Autor: Dollinger C; Ecosystem Dynamics and Forest Management Group, School of Life Sciences, Technical University of Munich, Freising, Germany., Rammer W; Ecosystem Dynamics and Forest Management Group, School of Life Sciences, Technical University of Munich, Freising, Germany., Suzuki KF; Research Center for Advanced Science and Technology, The University of Tokyo, Tokyo, Japan.; Graduate School of Environment and Information Sciences, Yokohama National University, Yokohama, Kanagawa, Japan., Braziunas KH; Ecosystem Dynamics and Forest Management Group, School of Life Sciences, Technical University of Munich, Freising, Germany., Keller TT; Department of Integrative Biology, University of Wisconsin-Madison, Madison, Wisconsin, USA., Kobayashi Y; Field Science Center, Tokyo University of Agriculture and Technology, Tokyo, Japan., Mohr J; Ecosystem Dynamics and Forest Management Group, School of Life Sciences, Technical University of Munich, Freising, Germany., Mori AS; Research Center for Advanced Science and Technology, The University of Tokyo, Tokyo, Japan., Turner MG; Department of Integrative Biology, University of Wisconsin-Madison, Madison, Wisconsin, USA., Seidl R; Ecosystem Dynamics and Forest Management Group, School of Life Sciences, Technical University of Munich, Freising, Germany.; Berchtesgaden National Park, Berchtesgaden, Germany.
Jazyk: angličtina
Zdroj: Global change biology [Glob Chang Biol] 2024 Aug; Vol. 30 (8), pp. e17468.
DOI: 10.1111/gcb.17468
Abstrakt: Climate change has profound impacts on forest ecosystem dynamics and could lead to the emergence of novel ecosystems via changes in species composition, forest structure, and potentially a complete loss of tree cover. Disturbances fundamentally shape those dynamics: the prevailing disturbance regime of a region determines the inherent variability of a system, and its climate-mediated change could accelerate forest transformation. We used the individual-based forest landscape and disturbance model iLand to investigate the resilience of three protected temperate forest landscapes on three continents-selected to represent a gradient from low to high disturbance activity-to changing climate and disturbance regimes. In scenarios of sustained strong global warming, natural disturbances increased across all landscapes regardless of projected changes in precipitation (up to a sevenfold increase in disturbance rate over the 180-year simulation period). Forests in landscapes with historically high disturbance activity had a higher chance of remaining resilient in the future, retaining their structure and composition within the range of variability inherent to the system.
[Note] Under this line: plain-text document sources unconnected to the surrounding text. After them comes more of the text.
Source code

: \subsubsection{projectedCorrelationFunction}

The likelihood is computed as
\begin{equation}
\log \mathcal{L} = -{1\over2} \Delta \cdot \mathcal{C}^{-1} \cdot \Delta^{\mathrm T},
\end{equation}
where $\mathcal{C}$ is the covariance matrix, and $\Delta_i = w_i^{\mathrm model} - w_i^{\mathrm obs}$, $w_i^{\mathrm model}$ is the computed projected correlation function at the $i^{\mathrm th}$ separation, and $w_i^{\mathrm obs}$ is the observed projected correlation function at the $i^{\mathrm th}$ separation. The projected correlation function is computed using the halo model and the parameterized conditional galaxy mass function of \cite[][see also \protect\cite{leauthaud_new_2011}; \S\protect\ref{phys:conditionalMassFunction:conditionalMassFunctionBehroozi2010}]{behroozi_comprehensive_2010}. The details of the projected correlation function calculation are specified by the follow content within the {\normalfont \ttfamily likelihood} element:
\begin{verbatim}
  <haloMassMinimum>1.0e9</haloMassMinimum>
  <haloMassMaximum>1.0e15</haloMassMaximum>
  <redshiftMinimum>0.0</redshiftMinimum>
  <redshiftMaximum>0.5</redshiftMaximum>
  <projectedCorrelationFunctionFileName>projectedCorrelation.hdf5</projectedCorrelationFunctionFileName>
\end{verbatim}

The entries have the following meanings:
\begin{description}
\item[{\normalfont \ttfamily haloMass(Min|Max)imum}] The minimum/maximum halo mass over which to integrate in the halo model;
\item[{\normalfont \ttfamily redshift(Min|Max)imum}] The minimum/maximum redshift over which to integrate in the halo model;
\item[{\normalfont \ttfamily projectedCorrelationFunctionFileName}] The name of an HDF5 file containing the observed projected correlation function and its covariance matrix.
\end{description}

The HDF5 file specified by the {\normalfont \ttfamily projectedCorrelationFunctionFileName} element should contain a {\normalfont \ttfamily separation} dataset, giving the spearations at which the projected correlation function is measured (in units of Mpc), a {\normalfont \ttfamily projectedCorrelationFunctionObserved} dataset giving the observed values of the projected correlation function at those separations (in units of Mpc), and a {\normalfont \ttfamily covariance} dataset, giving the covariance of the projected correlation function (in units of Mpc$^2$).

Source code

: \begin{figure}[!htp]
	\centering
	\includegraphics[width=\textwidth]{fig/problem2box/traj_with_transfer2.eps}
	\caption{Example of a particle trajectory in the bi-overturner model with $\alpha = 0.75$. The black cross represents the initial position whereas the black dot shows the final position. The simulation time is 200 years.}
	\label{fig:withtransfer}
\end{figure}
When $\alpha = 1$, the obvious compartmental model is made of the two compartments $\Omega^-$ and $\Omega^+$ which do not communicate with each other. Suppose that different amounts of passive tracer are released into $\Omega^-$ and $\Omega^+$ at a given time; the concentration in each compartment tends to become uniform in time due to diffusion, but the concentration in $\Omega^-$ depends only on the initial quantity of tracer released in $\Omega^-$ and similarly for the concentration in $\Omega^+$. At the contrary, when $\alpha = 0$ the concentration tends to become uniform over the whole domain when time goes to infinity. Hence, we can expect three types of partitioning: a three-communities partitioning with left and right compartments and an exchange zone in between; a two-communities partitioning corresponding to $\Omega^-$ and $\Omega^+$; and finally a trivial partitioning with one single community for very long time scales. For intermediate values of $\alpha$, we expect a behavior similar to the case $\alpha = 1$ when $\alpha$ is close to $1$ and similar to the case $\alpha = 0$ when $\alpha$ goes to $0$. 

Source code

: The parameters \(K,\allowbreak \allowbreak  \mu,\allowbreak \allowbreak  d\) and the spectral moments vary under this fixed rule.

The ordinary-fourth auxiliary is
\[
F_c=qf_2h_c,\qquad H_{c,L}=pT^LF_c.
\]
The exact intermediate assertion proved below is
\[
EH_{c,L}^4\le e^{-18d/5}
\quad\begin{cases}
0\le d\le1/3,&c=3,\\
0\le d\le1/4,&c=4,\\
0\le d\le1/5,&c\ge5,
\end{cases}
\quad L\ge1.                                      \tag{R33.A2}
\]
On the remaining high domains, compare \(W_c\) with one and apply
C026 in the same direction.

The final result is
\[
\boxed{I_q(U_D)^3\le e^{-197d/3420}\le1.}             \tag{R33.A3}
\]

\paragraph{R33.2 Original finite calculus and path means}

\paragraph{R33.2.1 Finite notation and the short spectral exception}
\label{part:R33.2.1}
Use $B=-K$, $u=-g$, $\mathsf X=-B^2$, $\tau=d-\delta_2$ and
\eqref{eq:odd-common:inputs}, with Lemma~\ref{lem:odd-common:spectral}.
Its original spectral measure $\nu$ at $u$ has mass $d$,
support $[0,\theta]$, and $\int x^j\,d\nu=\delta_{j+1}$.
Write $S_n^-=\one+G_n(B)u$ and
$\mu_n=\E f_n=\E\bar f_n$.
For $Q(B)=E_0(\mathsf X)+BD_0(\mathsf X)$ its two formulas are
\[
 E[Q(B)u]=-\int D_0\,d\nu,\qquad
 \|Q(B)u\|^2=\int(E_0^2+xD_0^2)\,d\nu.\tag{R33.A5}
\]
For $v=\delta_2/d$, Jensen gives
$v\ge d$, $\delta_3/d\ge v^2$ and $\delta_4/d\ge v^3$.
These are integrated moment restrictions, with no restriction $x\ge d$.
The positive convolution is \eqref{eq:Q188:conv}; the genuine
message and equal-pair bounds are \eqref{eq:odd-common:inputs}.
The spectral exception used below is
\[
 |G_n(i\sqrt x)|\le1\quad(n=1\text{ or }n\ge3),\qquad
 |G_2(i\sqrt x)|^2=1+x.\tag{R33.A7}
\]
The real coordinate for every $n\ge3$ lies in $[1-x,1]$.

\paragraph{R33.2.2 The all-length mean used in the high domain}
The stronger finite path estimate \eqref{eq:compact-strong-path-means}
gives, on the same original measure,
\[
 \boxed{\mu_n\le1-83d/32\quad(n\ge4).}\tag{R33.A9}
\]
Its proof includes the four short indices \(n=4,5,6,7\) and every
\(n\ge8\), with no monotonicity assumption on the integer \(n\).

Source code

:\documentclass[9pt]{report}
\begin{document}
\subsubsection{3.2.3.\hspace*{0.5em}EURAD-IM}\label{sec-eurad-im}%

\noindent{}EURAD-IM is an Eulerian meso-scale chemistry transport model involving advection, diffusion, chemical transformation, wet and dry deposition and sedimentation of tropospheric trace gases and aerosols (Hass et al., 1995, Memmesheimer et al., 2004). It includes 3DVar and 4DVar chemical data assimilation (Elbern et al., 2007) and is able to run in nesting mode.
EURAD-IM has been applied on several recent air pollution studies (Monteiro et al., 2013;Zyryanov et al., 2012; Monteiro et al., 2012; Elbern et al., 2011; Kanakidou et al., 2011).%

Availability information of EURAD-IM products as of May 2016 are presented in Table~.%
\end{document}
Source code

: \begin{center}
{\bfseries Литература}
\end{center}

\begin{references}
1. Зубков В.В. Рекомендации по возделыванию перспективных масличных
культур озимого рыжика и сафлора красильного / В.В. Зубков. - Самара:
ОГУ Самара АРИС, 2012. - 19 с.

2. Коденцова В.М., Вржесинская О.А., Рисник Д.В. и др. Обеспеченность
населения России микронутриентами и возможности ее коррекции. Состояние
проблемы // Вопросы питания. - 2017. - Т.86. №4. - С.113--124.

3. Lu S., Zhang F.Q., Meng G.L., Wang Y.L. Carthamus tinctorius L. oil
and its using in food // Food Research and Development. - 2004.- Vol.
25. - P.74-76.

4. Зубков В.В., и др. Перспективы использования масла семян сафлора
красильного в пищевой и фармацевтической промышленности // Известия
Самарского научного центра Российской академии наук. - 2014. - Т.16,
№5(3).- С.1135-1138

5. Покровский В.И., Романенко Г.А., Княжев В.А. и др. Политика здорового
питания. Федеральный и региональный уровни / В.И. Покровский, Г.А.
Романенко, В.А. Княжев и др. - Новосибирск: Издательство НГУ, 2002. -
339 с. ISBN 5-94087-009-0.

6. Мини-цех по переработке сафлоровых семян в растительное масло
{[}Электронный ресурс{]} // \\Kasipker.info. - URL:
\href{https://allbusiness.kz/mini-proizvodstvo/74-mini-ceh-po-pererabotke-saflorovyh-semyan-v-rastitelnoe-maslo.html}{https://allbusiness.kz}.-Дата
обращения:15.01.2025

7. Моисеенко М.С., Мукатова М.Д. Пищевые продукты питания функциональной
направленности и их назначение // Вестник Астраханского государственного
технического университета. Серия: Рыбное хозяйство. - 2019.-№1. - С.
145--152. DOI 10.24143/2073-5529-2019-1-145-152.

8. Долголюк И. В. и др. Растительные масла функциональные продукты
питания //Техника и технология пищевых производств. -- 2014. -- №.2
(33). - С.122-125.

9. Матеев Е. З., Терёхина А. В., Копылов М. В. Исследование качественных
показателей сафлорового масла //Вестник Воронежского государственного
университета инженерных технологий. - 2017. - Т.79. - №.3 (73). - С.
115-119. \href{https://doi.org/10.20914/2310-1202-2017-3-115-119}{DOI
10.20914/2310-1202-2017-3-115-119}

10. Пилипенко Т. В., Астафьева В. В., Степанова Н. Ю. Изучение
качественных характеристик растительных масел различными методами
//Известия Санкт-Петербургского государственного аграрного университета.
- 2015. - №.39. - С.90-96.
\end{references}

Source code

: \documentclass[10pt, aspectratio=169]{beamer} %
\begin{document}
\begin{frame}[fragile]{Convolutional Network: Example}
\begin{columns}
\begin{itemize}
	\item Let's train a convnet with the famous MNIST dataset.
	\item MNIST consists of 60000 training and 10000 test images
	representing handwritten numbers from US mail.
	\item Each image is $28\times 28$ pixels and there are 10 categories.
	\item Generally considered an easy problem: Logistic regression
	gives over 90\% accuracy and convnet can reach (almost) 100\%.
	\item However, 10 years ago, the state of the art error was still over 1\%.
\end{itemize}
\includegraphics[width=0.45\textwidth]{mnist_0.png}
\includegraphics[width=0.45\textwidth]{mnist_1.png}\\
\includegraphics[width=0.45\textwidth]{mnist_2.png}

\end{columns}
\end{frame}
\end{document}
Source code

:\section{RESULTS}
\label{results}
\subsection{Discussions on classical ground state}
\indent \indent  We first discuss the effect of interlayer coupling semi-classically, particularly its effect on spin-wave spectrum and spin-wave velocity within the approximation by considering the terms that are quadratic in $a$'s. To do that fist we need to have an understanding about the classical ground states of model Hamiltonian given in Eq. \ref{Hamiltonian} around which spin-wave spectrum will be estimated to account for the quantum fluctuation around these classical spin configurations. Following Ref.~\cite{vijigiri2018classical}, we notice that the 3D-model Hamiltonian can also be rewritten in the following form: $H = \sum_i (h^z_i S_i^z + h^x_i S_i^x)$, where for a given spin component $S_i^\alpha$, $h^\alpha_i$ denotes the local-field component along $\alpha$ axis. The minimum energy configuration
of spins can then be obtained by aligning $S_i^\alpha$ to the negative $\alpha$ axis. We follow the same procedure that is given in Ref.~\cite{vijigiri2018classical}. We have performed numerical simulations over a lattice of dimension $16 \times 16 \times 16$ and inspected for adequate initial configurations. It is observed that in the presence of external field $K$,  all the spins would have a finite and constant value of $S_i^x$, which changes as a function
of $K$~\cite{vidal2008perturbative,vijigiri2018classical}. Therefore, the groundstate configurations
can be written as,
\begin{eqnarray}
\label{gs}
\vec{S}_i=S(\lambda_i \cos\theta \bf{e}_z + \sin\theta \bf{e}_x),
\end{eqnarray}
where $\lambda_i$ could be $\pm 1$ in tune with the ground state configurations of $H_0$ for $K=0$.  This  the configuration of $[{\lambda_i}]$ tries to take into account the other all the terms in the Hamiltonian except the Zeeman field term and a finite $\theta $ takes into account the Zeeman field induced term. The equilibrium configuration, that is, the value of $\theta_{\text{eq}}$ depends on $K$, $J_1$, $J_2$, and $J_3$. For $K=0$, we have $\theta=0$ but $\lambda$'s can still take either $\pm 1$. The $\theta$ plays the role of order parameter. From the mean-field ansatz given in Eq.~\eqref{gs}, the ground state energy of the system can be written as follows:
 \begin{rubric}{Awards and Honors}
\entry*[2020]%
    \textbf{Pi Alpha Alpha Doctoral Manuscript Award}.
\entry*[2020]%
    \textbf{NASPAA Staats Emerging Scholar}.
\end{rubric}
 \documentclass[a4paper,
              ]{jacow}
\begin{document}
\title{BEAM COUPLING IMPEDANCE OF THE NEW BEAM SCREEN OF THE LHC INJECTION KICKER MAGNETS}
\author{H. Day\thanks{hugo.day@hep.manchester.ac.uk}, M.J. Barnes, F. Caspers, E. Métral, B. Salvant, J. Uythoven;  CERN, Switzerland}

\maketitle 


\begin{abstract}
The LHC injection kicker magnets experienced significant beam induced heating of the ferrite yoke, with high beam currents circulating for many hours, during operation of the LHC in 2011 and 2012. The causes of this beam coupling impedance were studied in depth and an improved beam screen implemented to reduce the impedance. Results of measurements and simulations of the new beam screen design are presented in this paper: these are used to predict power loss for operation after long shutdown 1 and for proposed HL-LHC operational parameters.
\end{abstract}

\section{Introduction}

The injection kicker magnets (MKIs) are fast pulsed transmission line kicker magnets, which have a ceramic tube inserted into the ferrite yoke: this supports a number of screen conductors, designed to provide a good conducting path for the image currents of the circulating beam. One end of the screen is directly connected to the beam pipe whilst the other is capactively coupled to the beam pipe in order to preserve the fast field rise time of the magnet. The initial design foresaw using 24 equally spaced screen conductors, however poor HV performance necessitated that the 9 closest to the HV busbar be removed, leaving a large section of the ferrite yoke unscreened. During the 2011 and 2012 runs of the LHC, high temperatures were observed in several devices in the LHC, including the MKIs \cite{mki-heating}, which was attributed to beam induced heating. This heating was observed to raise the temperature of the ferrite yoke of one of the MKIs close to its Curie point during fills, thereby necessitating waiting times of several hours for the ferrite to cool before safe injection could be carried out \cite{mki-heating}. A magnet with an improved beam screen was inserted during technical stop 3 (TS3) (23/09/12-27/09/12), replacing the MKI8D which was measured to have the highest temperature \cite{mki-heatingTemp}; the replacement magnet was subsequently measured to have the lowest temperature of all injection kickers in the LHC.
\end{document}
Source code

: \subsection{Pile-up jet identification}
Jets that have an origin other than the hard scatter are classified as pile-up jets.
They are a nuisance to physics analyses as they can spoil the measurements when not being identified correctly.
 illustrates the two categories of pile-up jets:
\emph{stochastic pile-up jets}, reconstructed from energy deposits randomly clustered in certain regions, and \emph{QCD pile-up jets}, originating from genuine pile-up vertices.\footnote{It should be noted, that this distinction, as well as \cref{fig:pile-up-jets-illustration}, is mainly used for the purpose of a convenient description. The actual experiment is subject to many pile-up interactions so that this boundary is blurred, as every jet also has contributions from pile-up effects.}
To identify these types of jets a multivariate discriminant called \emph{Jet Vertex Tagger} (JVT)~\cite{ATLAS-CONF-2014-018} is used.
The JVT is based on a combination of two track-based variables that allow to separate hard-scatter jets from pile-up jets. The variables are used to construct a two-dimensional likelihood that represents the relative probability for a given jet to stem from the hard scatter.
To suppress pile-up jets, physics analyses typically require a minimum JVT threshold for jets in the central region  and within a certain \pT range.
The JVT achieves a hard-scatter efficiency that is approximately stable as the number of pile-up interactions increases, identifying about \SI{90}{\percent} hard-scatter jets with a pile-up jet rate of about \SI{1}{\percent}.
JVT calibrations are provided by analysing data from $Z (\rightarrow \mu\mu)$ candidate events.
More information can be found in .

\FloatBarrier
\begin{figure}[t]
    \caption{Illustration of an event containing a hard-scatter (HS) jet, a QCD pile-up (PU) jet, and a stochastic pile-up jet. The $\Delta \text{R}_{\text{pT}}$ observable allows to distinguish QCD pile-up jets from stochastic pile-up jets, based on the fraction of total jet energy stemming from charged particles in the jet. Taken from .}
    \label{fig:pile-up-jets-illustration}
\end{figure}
However, the risk of regime shift and forest loss was also highest in these systems, suggesting forests may be vulnerable to abrupt change beyond a threshold of increasing disturbance activity. Resilience generally decreased with increasing severity of climate change. Novelty in tree species composition was more common than novelty in forest structure, especially under dry climate scenarios. Forests close to the upper tree line experienced high novelty in structure across all three study systems. Our results highlight common patterns and processes of forest change, while also underlining the diverse and context-specific responses of temperate forest landscapes to climate change. Understanding past and future disturbance regimes can anticipate the magnitude and direction of forest change. Yet, even across a broad gradient of disturbance activity, we conclude that climate change mitigation is the most effective means of maintaining forest resilience.
(© 2024 The Author(s). Global Change Biology published by John Wiley & Sons Ltd.)